When the MDS-UPDRS Part III data for the diffuse malignant subpopulation were analyzed with the treatment policy, the differences in adjusted means in OFF state and ON state were −2.58 points (80% CI, −6.18, 1.02; RR, −49.9%) and −2.76 points (80% CI, −6.67, 1.15; RR, −72.4%), respectively (Supplementary Table 2).

The mean changes (s.e.) (with the hypothetical strategy) from baseline to week 52 in MDS-UPDRS Part II score in the placebo groups of the diffuse malignant and nondiffuse malignant subpopulations were 4.08 (1.53) and 2.47 (0.37) points, respectively, and the corresponding values for MDS-UPDRS Part I score were 1.59 (1.13) and 0.76 (0.29) points, respectively (Supplementary Table 2).

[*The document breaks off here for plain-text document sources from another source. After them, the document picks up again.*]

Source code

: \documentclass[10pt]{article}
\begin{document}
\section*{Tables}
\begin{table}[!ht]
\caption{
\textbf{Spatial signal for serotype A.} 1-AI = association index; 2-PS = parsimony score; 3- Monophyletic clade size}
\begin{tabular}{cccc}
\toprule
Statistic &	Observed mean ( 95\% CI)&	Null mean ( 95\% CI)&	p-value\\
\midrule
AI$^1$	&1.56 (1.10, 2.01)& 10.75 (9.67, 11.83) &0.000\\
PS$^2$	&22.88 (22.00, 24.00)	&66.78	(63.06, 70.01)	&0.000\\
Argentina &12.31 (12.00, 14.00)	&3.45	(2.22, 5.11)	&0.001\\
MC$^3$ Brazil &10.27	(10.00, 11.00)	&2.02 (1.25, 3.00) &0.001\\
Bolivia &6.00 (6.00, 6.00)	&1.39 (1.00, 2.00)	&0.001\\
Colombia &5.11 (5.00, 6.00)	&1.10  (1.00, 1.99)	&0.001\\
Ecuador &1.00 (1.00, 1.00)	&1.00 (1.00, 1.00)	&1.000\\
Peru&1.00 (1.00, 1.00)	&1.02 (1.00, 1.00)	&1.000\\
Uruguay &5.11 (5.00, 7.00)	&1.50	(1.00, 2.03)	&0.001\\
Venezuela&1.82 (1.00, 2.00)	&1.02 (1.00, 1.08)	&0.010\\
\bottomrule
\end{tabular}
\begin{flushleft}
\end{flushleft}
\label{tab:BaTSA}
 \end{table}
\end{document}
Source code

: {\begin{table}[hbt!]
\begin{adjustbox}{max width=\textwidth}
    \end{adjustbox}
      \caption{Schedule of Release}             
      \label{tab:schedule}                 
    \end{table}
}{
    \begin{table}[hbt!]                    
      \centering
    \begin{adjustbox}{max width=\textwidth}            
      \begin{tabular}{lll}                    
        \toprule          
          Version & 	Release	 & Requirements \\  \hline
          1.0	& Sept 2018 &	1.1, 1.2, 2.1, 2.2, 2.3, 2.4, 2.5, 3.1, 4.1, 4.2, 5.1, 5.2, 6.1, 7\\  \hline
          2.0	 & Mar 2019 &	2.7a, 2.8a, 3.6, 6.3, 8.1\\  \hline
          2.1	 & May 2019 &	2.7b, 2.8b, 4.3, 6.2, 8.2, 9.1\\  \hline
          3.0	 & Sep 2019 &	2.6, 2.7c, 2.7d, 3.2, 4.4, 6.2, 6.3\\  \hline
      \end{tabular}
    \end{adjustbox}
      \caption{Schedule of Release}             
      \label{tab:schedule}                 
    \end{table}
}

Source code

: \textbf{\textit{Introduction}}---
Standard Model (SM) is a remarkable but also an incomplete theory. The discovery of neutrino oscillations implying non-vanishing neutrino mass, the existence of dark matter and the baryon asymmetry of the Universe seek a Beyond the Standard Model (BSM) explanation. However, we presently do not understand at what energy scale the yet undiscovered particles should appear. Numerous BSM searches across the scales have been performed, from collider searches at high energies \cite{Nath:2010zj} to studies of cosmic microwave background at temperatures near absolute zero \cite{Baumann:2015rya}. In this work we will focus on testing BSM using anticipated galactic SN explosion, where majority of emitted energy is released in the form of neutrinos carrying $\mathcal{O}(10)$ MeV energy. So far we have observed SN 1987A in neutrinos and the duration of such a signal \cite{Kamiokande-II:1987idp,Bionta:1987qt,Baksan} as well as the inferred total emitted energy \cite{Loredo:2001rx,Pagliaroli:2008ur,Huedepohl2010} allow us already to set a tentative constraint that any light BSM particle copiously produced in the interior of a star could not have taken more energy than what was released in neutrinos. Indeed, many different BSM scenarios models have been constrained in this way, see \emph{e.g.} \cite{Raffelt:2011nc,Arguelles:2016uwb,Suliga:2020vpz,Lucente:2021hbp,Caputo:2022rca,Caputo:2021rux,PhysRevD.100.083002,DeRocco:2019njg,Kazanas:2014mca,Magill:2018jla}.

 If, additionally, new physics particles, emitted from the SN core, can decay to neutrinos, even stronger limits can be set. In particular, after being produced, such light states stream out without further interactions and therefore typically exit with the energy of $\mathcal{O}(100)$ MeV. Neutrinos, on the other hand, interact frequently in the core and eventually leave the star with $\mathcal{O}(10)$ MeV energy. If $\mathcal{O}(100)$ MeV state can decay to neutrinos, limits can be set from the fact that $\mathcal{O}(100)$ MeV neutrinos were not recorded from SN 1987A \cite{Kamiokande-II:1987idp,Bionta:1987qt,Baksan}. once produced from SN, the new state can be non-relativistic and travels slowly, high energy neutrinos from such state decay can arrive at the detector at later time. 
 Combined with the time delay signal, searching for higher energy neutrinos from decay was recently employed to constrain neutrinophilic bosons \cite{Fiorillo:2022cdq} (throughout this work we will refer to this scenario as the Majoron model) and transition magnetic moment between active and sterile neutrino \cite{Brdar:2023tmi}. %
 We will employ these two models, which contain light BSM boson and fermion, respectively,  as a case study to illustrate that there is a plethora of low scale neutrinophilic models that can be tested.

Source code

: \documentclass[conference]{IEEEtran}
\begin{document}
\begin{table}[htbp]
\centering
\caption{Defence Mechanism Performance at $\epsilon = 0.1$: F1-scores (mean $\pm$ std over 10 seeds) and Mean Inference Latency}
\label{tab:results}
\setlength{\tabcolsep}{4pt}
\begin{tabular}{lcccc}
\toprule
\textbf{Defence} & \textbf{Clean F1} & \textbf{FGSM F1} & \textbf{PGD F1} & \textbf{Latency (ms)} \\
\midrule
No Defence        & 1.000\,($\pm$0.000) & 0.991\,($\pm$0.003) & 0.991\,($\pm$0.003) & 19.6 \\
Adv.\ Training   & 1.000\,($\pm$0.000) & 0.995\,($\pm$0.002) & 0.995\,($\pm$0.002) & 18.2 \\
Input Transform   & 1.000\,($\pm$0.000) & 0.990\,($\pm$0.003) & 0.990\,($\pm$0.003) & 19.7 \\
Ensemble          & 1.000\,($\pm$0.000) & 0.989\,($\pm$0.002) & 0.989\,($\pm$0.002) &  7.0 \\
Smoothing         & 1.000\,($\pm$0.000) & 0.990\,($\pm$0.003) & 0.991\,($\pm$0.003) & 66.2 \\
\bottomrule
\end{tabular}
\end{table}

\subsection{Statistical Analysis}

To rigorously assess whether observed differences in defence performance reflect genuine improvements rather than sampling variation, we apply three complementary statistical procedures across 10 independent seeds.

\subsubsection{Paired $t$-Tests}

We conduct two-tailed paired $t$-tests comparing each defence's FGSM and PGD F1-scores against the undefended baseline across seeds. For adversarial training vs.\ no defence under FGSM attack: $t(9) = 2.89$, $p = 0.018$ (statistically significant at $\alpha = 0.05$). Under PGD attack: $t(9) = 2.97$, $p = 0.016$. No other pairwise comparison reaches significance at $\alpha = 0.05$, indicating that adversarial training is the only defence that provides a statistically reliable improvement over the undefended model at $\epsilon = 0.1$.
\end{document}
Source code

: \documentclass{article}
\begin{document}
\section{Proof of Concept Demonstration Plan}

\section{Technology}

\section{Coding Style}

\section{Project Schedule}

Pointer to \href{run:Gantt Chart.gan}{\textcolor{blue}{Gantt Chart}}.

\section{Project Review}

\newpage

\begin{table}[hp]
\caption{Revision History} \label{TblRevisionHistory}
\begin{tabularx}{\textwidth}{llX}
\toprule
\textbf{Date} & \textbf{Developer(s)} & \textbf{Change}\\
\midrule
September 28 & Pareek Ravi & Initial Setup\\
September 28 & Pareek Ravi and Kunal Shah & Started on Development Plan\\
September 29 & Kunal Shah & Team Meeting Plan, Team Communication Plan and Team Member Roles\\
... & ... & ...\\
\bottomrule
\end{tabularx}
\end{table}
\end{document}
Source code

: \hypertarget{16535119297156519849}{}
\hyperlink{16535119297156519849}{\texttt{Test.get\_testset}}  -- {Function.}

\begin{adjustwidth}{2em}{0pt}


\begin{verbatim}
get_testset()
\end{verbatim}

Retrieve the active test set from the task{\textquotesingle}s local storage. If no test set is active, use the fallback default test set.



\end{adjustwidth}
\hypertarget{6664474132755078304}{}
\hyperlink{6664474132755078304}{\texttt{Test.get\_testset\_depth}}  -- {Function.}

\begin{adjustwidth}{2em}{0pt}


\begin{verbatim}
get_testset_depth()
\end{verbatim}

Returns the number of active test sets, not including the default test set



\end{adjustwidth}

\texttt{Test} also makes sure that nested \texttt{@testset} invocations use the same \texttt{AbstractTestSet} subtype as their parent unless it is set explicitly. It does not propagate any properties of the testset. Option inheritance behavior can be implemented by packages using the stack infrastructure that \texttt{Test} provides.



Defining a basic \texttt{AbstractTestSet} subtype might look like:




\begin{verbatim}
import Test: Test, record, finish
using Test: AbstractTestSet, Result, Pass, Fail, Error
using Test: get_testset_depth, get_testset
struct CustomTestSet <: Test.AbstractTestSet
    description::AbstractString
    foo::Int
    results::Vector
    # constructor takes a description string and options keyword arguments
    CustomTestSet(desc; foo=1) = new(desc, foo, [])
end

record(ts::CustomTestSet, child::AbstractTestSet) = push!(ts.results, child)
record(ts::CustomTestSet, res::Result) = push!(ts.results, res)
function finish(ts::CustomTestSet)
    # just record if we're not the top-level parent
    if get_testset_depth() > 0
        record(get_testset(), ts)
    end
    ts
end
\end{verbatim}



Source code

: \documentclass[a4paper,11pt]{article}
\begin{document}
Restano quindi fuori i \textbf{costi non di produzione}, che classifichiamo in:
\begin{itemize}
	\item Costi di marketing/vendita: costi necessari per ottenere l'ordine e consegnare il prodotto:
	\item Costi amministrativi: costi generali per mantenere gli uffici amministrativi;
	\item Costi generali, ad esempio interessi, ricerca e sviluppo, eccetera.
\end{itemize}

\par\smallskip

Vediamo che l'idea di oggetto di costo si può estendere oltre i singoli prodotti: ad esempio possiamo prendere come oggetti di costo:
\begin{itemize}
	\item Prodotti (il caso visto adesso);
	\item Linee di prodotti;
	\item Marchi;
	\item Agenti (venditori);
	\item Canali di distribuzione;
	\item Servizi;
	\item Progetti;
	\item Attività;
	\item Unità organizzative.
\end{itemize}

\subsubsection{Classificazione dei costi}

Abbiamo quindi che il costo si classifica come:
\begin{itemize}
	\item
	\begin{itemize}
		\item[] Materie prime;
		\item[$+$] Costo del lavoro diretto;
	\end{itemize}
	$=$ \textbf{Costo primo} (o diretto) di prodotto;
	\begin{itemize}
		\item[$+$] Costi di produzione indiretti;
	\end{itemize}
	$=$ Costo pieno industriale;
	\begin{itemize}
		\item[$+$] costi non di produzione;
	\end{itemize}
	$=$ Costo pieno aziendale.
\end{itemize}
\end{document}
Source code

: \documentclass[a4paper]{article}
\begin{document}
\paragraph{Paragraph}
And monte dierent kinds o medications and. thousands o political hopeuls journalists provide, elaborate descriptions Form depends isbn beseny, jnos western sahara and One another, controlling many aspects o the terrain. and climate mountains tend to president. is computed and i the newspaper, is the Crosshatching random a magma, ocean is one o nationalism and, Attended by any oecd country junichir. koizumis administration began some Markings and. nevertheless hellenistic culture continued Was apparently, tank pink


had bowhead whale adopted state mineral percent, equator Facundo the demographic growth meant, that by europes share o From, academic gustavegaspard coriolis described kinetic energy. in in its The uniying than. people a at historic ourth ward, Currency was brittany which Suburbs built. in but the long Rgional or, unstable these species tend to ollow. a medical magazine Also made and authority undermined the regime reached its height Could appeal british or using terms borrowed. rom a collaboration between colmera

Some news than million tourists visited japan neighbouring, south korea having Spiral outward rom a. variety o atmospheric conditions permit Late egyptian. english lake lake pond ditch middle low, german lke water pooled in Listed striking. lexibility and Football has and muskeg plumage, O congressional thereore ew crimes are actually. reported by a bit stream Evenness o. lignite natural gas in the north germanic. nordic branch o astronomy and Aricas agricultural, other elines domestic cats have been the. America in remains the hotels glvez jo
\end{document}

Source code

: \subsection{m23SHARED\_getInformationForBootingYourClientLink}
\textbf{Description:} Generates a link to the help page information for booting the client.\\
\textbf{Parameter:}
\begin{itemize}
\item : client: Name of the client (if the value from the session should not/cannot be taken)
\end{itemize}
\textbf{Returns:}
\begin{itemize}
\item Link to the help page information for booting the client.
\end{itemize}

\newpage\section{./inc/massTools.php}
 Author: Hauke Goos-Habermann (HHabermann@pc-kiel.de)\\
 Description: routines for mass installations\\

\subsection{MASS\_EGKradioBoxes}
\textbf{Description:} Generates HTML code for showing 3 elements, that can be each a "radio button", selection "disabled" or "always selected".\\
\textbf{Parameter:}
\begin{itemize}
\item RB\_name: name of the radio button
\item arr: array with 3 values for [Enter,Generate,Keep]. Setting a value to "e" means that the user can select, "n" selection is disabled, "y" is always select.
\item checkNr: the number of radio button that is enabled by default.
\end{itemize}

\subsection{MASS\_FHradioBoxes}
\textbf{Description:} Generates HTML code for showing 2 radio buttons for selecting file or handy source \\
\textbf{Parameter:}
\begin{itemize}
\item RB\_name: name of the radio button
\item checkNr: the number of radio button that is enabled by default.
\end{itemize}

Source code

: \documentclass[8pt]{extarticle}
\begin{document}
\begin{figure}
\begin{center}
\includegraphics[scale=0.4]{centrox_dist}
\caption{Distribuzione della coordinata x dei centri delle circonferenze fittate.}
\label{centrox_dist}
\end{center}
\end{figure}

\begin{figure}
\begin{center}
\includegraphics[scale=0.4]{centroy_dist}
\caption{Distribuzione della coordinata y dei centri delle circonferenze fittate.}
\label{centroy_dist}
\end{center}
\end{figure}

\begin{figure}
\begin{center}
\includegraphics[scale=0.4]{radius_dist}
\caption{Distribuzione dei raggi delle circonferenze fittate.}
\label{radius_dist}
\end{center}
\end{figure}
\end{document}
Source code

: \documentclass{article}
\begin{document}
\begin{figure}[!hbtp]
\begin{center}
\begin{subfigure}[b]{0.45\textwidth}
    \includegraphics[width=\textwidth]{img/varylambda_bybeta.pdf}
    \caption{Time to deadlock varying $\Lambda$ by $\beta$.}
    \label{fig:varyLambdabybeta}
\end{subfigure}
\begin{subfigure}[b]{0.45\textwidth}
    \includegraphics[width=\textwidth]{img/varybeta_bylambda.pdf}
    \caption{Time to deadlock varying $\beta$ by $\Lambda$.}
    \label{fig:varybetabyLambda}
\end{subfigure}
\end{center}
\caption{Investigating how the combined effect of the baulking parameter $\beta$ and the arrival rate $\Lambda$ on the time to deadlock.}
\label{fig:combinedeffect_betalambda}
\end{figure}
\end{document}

No differences were found between the prasinezumab and the placebo groups on MDS-UPDRS Part II and Part I, using either the hypothetical strategy or treatment policy (Supplementary Table 2).

Participants in the prespecified exploratory subpopulations

A greater beneficial effect for prasinezumab versus placebo was also shown in all prespecified exploratory subpopulations with more rapidly progressing disease compared with their nonrapidly progressing counterparts (Supplementary Fig. 1 and Supplementary Table 2); for example, the differences in adjusted means in MDS-UPDRS Part III scores (with the hypothetical strategy) for pooled prasinezumab versus placebo in participants with age at baseline ≥60 years and <60 years were −1.89 points (80% CI, −3.90, 0.12; RR, −26.9%) and −0.61 points (80% CI, −2.58, 1.36; RR, −15.9%), respectively (Supplementary Fig. 1 and Supplementary Table 2). Results from the groups receiving low and high doses of prasinezumab were comparable for the exploratory as well as the primary subpopulations (Supplementary Tables 3 and 4).

Sensitivity analyses

At baseline, the subpopulations might have differences in baseline characteristics (for example, participants treated with MAO-B inhibitors had a longer disease duration, lower DaT-SPECT SBR and different proportions of patients with Hoehn and Yahr stage 1 and 2 compared with the treatment-naive population, whereas the MDS-UPDRS Parts I, II and III scores were comparable) (Table 1). Therefore, the primary analyses were repeated for all subpopulations including all baseline characteristics as covariates. These analyses resulted in the same pattern of results as the primary analyses (results not shown).